The Philippines is entering its third generation of startups, building on the groundwork laid by early tech pioneers and innovators during the past two decades.
This new generation of startups are now thriving on the back of government support and investors’ confidence, and will ultimately fuel the growth of the three key pillars of the domestic startup ecosystem, namely logistics, e-commerce and fintech sectors, a new report by Filipino venture capital (VC) firm Core Capital says.
The report, titled the Philippine Startup Ecosystem Report 2021, looks at the state of the Filipino’s startup landscape, outlining the emerging trends and sharing predictions for the years to come.
According to the report, a new generation of startups are emerging out of the Philippines. Young tech companies like Kumu, a video sharing and e-commerce social networking service, Tier One Entertainment, a top tier gaming and esports entertainment company, Maria Health, a healthcare startup, and Great Deals, an e-commerce enabler offering digital marketing services, were all founded within the past seven years and have witnessed notable growth since the beginning of the pandemic.
Kumu closed a massive US$100 million Series C funding round in October, Maria Health received backing from Insular Life this month, Tier One Entertainment is currently working on a Japan expansion, and Great Deals will start launching in other Southeast Asian countries next year after raising a US$30 million Series B in May.
According to the report, Filipino startups have raised a record of US$858 million in funding so far this year. That’s more than what was raised in the previous three years combined. Surging financing activity came on the back of rising digitalization amid COVID-19.

This burgeoning startup ecosystem will further propel the fintech sector, one of the three pillars supporting the sustainable growth of the startup landscape, the report says.
Filipino fintechs reap the fruits of pandemic-fueled digitalization
Alongside e-commerce and logistics, fintech has been the big winner of the massive shift to online channels induced by the pandemic, with first movers including telco-backed fintech companies Mynt, the operator of GCash, and Voyager Innovations, the company behind PayMaya, benefiting the most from the surge in fintech demand, the report states.
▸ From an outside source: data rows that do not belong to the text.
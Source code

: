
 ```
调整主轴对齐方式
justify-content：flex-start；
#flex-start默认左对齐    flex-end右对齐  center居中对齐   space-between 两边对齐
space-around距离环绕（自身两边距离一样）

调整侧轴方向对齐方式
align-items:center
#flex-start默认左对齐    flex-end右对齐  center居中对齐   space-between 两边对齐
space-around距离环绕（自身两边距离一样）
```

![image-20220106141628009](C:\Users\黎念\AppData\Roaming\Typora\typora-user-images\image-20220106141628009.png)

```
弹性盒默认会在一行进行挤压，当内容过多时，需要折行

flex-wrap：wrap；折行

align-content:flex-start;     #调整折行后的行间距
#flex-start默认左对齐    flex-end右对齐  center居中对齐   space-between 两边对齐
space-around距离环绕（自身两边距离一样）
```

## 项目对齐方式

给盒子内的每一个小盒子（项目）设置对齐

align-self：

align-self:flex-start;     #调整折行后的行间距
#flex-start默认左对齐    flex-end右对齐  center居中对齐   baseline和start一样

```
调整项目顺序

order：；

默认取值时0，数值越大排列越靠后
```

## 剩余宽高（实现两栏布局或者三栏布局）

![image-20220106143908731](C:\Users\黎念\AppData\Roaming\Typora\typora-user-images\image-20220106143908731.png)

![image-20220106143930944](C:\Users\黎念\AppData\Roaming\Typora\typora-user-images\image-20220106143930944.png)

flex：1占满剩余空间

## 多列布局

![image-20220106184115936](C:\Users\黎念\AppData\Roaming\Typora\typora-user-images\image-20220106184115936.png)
Both companies said they have experienced exponential growth over the past year, with their respective userbase more than doubling to 46 million for GCash, and 40 million for PayMaya, data compiled by Core Capital show.

Though these leaders are dominating the Filipino digital finance space, new fintech startups continue to be minted daily and some are gaining considerable traction.
Digital bank Tonik managed to attract US$20 million in retail deposits in its first month of operation. Founded in 2018, the startup has raised US$44 million in funding from names including Sequoia India, iGlobe, Altara, and Insignia Venture.
Cryptocurrency exchange Philippine Digital Asset Exchange (PDAX), which closed a US$12.5 million funding round in August 2021, claims that since March 2020, its userbase has grown by 25 times while monthly volume transactions has risen by 80 times.
Data from the central bank show that the number of fintech startups increased 7.3 times between 2016 and 2020, surging from just 30 to 220. Fintech startups accounted for 4.7% of new startups over the pat 1.5 years.
Moving forward, government support and investors’ bullishness in the prospect of fintech to support the domestic financial inclusion agenda will further fuel growth in the space, the report says.
Although financial inclusion has significantly increased over the past years, rising 6% points between 2017 and 2019, the proportion of unbanked in the Philippines remains high at 71% in 2019, representing a major business opportunity for fintechs to pursue, the report says.
Additionally, recent government initiatives such as the rollout of the Philippine National ID System (PhilSys), which requires registrants to have bank accounts, and national efforts to increase financial inclusion like the Digital Payments Transformation Roadmap 2020-2023 which seeks to expand the financially included to 70% of Filipino adults, are further laying the foundation for greater adoption of fintech solutions.